Data, the precious inputs and productive outputs of scientific research, is the robust engine for nextgeneration open science. However, to make data count, we should go even further. Besides open data, open science still calls for open access, open resources and open data infrastructures as well. Upon all the trends in Science, FAIR makes all these ideas practicable and achievable. FAIR is not only for data, but also for all kinds of resources sharing. So far, FAIR has been implemented in many cases, such as the research in FAIR data metrics, integration into FAIR data platforms as well as FAIR education and other community outreach.
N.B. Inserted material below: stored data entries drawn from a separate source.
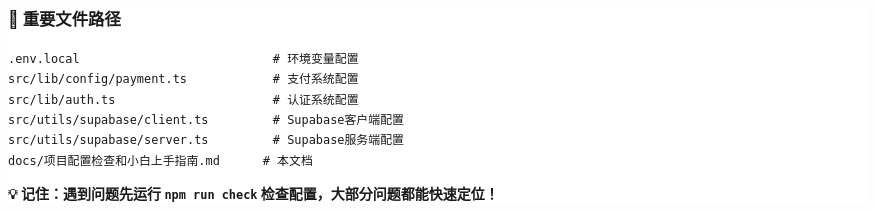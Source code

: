 ### 🔗 **重要文件路径**
```
.env.local                           # 环境变量配置
src/lib/config/payment.ts            # 支付系统配置
src/lib/auth.ts                      # 认证系统配置
src/utils/supabase/client.ts         # Supabase客户端配置
src/utils/supabase/server.ts         # Supabase服务端配置
docs/项目配置检查和小白上手指南.md      # 本文档
```

**💡 记住：遇到问题先运行 `npm run check` 检查配置，大部分问题都能快速定位！** 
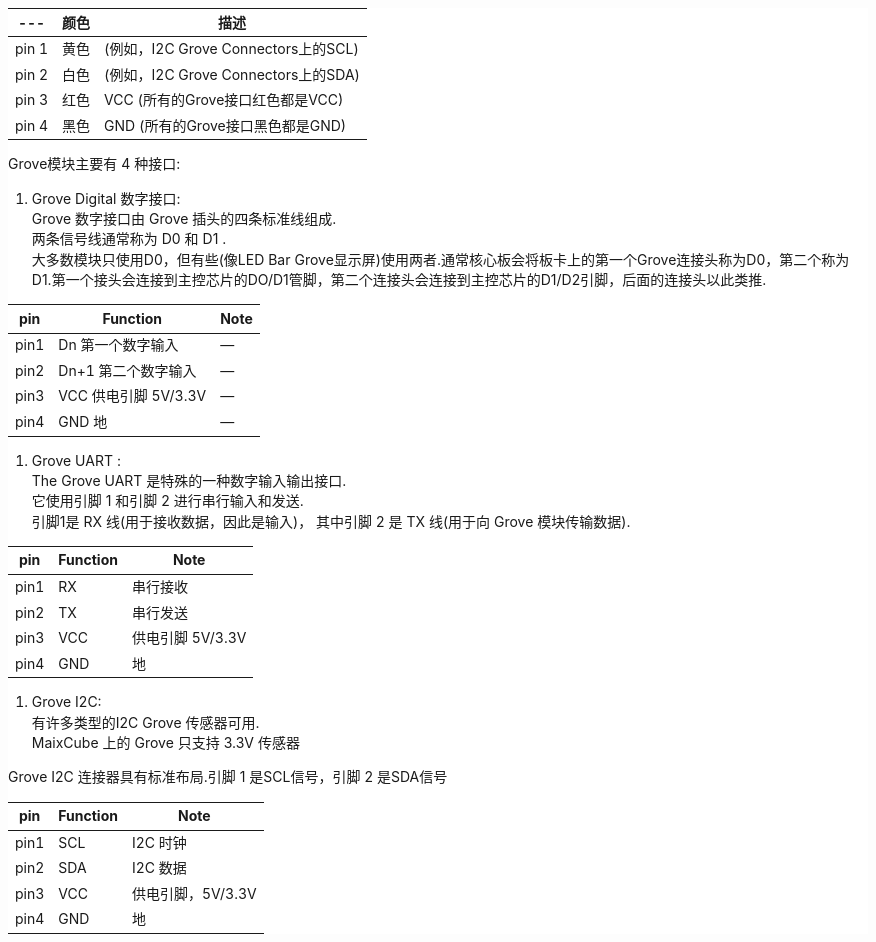| ---   | 颜色 | 描述                                |
| ----- | ---- | ----------------------------------- |
| pin 1 | 黄色 | (例如，I2C Grove Connectors上的SCL) |
| pin 2 | 白色 | (例如，I2C Grove Connectors上的SDA) |
| pin 3 | 红色 | VCC (所有的Grove接口红色都是VCC)    |
| pin 4 | 黑色 | GND (所有的Grove接口黑色都是GND)    |

Grove模块主要有 4 种接口:

1. Grove Digital 数字接口:<br/>
    Grove 数字接口由 Grove 插头的四条标准线组成.<br/>
    两条信号线通常称为 D0 和 D1 .<br/>
    大多数模块只使用D0，但有些(像LED Bar Grove显示屏)使用两者.通常核心板会将板卡上的第一个Grove连接头称为D0，第二个称为D1.第一个接头会连接到主控芯片的DO/D1管脚，第二个连接头会连接到主控芯片的D1/D2引脚，后面的连接头以此类推.

| pin  | Function             | Note |
| ---- | -------------------- | ---- |
| pin1 | Dn 第一个数字输入    | —    |
| pin2 | Dn+1 第二个数字输入  | —    |
| pin3 | VCC 供电引脚 5V/3.3V | —    |
| pin4 | GND 地               | —    |


1. Grove UART :<br/>
    The Grove UART 是特殊的一种数字输入输出接口.<br/>
    它使用引脚 1 和引脚 2 进行串行输入和发送. <br/>
    引脚1是 RX 线(用于接收数据，因此是输入)，
    其中引脚 2 是 TX 线(用于向 Grove 模块传输数据).

| pin  | Function | Note             |
| ---- | -------- | ---------------- |
| pin1 | RX       | 串行接收         |
| pin2 | TX       | 串行发送         |
| pin3 | VCC      | 供电引脚 5V/3.3V |
| pin4 | GND      | 地               |

1. Grove I2C:<br/>
    有许多类型的I2C Grove 传感器可用.<br/>MaixCube 上的 Grove 只支持 3.3V 传感器

  Grove I2C 连接器具有标准布局.引脚 1 是SCL信号，引脚 2 是SDA信号

| pin  | Function | Note              |
| ---- | -------- | ----------------- |
| pin1 | SCL      | I2C 时钟          |
| pin2 | SDA      | I2C 数据          |
| pin3 | VCC      | 供电引脚，5V/3.3V |
| pin4 | GND      | 地                |

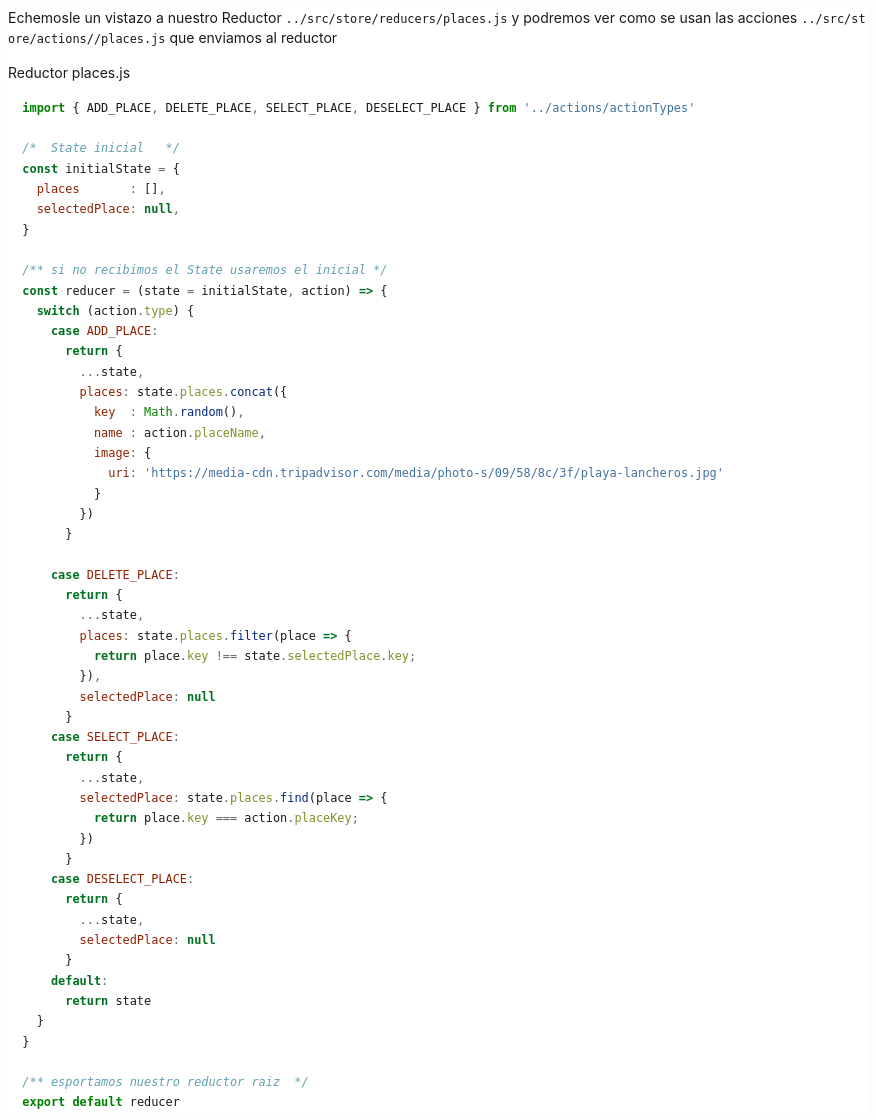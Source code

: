 Echemosle un vistazo a nuestro Reductor ```../src/store/reducers/places.js``` y podremos ver como se usan las acciones ```../src/store/actions//places.js```  que enviamos al reductor

Reductor places.js
```js
  import { ADD_PLACE, DELETE_PLACE, SELECT_PLACE, DESELECT_PLACE } from '../actions/actionTypes'

  /*  State inicial   */
  const initialState = {
    places       : [],
    selectedPlace: null,
  }

  /** si no recibimos el State usaremos el inicial */
  const reducer = (state = initialState, action) => {
    switch (action.type) {
      case ADD_PLACE:
        return {
          ...state,
          places: state.places.concat({
            key  : Math.random(),
            name : action.placeName,
            image: {
              uri: 'https://media-cdn.tripadvisor.com/media/photo-s/09/58/8c/3f/playa-lancheros.jpg'
            }
          })
        }

      case DELETE_PLACE:
        return {
          ...state,
          places: state.places.filter(place => {
            return place.key !== state.selectedPlace.key;
          }),
          selectedPlace: null
        }
      case SELECT_PLACE:
        return {
          ...state,
          selectedPlace: state.places.find(place => {
            return place.key === action.placeKey;
          })
        }
      case DESELECT_PLACE:
        return {
          ...state,
          selectedPlace: null
        }
      default:
        return state
    }
  }

  /** esportamos nuestro reductor raiz  */
  export default reducer
```
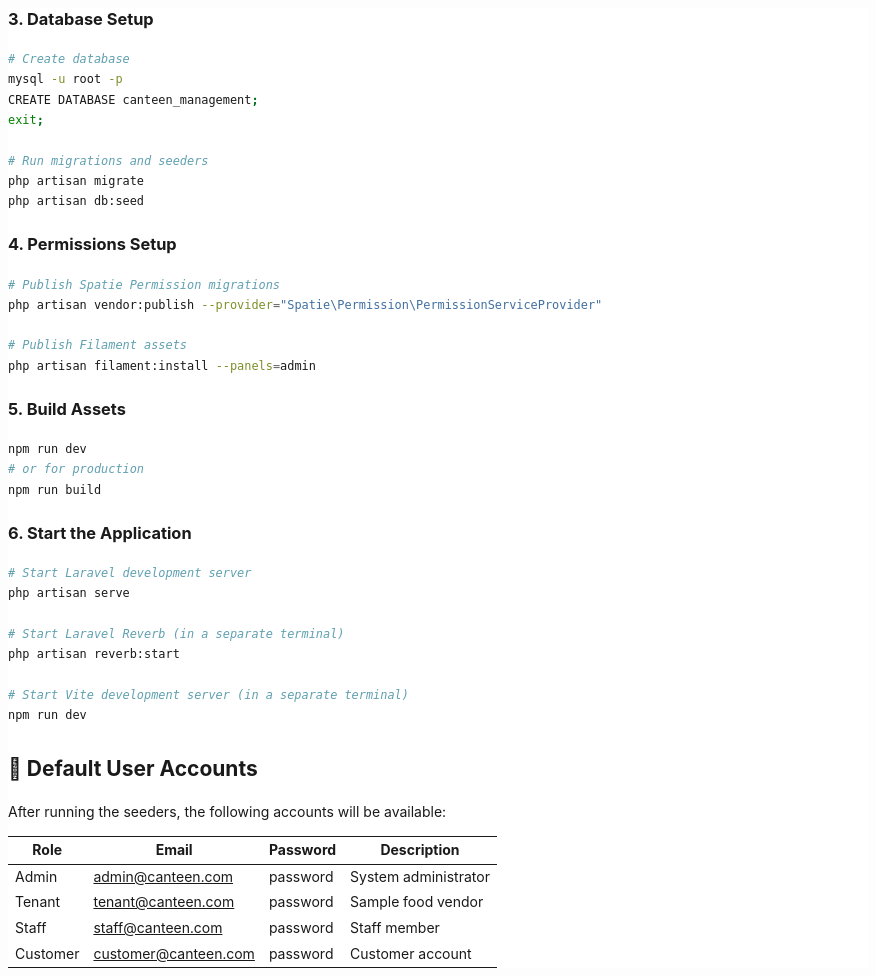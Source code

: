 ### 3. Database Setup

```bash
# Create database
mysql -u root -p
CREATE DATABASE canteen_management;
exit;

# Run migrations and seeders
php artisan migrate
php artisan db:seed
```

### 4. Permissions Setup

```bash
# Publish Spatie Permission migrations
php artisan vendor:publish --provider="Spatie\Permission\PermissionServiceProvider"

# Publish Filament assets
php artisan filament:install --panels=admin
```

### 5. Build Assets

```bash
npm run dev
# or for production
npm run build
```

### 6. Start the Application

```bash
# Start Laravel development server
php artisan serve

# Start Laravel Reverb (in a separate terminal)
php artisan reverb:start

# Start Vite development server (in a separate terminal)
npm run dev
```

## 👥 Default User Accounts

After running the seeders, the following accounts will be available:

| Role | Email | Password | Description |
|------|-------|----------|-------------|
| Admin | admin@canteen.com | password | System administrator |
| Tenant | tenant@canteen.com | password | Sample food vendor |
| Staff | staff@canteen.com | password | Staff member |
| Customer | customer@canteen.com | password | Customer account |

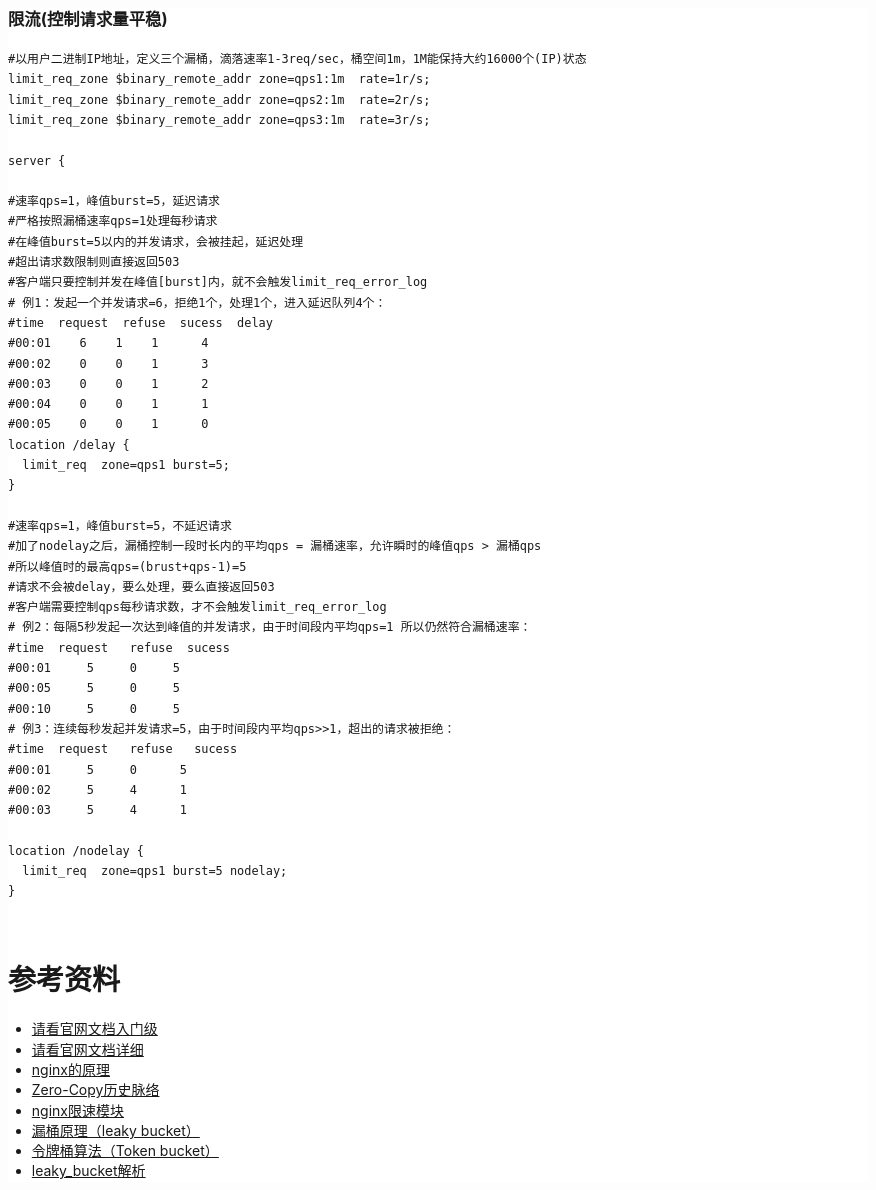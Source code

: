 ### 限流(控制请求量平稳)
```nginx
#以用户二进制IP地址，定义三个漏桶，滴落速率1-3req/sec，桶空间1m，1M能保持大约16000个(IP)状态
limit_req_zone $binary_remote_addr zone=qps1:1m  rate=1r/s;
limit_req_zone $binary_remote_addr zone=qps2:1m  rate=2r/s;
limit_req_zone $binary_remote_addr zone=qps3:1m  rate=3r/s;
 
server {
 
#速率qps=1，峰值burst=5，延迟请求
#严格按照漏桶速率qps=1处理每秒请求
#在峰值burst=5以内的并发请求，会被挂起，延迟处理
#超出请求数限制则直接返回503
#客户端只要控制并发在峰值[burst]内，就不会触发limit_req_error_log
# 例1：发起一个并发请求=6，拒绝1个，处理1个，进入延迟队列4个：
#time  request  refuse  sucess  delay
#00:01    6    1    1      4
#00:02    0    0    1      3
#00:03    0    0    1      2
#00:04    0    0    1      1
#00:05    0    0    1      0
location /delay {
  limit_req  zone=qps1 burst=5;
}
 
#速率qps=1，峰值burst=5，不延迟请求
#加了nodelay之后，漏桶控制一段时长内的平均qps = 漏桶速率，允许瞬时的峰值qps > 漏桶qps
#所以峰值时的最高qps=(brust+qps-1)=5
#请求不会被delay，要么处理，要么直接返回503
#客户端需要控制qps每秒请求数，才不会触发limit_req_error_log
# 例2：每隔5秒发起一次达到峰值的并发请求，由于时间段内平均qps=1 所以仍然符合漏桶速率：
#time  request   refuse  sucess
#00:01     5     0     5
#00:05     5     0     5
#00:10     5     0     5
# 例3：连续每秒发起并发请求=5，由于时间段内平均qps>>1，超出的请求被拒绝：
#time  request   refuse   sucess
#00:01     5     0      5
#00:02     5     4      1
#00:03     5     4      1
 
location /nodelay {
  limit_req  zone=qps1 burst=5 nodelay;
}
 

```


# 参考资料
* [请看官网文档入门级](http://nginx.org/en/docs/beginners_guide.html)
* [请看官网文档详细](http://nginx.org/en/docs/)
* [nginx的原理](https://blog.csdn.net/ifeves/article/details/102607011?utm_medium=distribute.pc_relevant.none-task-blog-title-2&spm=1001.2101.3001.4242)
* [Zero-Copy历史脉络](https://zhuanlan.zhihu.com/p/296207162)
* [nginx限速模块](http://nginx.org/en/docs/http/ngx_http_limit_req_module.html)
* [漏桶原理（leaky bucket）](https://en.wikipedia.org/wiki/Leaky_bucket)
* [令牌桶算法（Token bucket）](https://en.wikipedia.org/wiki/Token_bucket)
* [leaky_bucket解析](https://www.cnblogs.com/CarpenterLee/p/8084533.html)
In China, the open data boom is taking place especially after the launch of the national-level rules “Measures for Managing Scientific Data”. Country practices include research data sharing at institutional, disciplinary and national level. Open data has been carried out through the window of not only national data centers within domains but also those of interdisciplinary data infrastructures. Data sharing culture and trustworthiness development as well as data metrics all serve as promoters for better and larger scale of data exchanges across borders. Based on all these practices, we welcome and embrace the FAIR principles. However, adhering to FAIR principles is a good start but not enough for all. We shall continue our country practices in all aspects to push the sharing of data and other resources under the umbrella of open science and for the sake of the broader social community.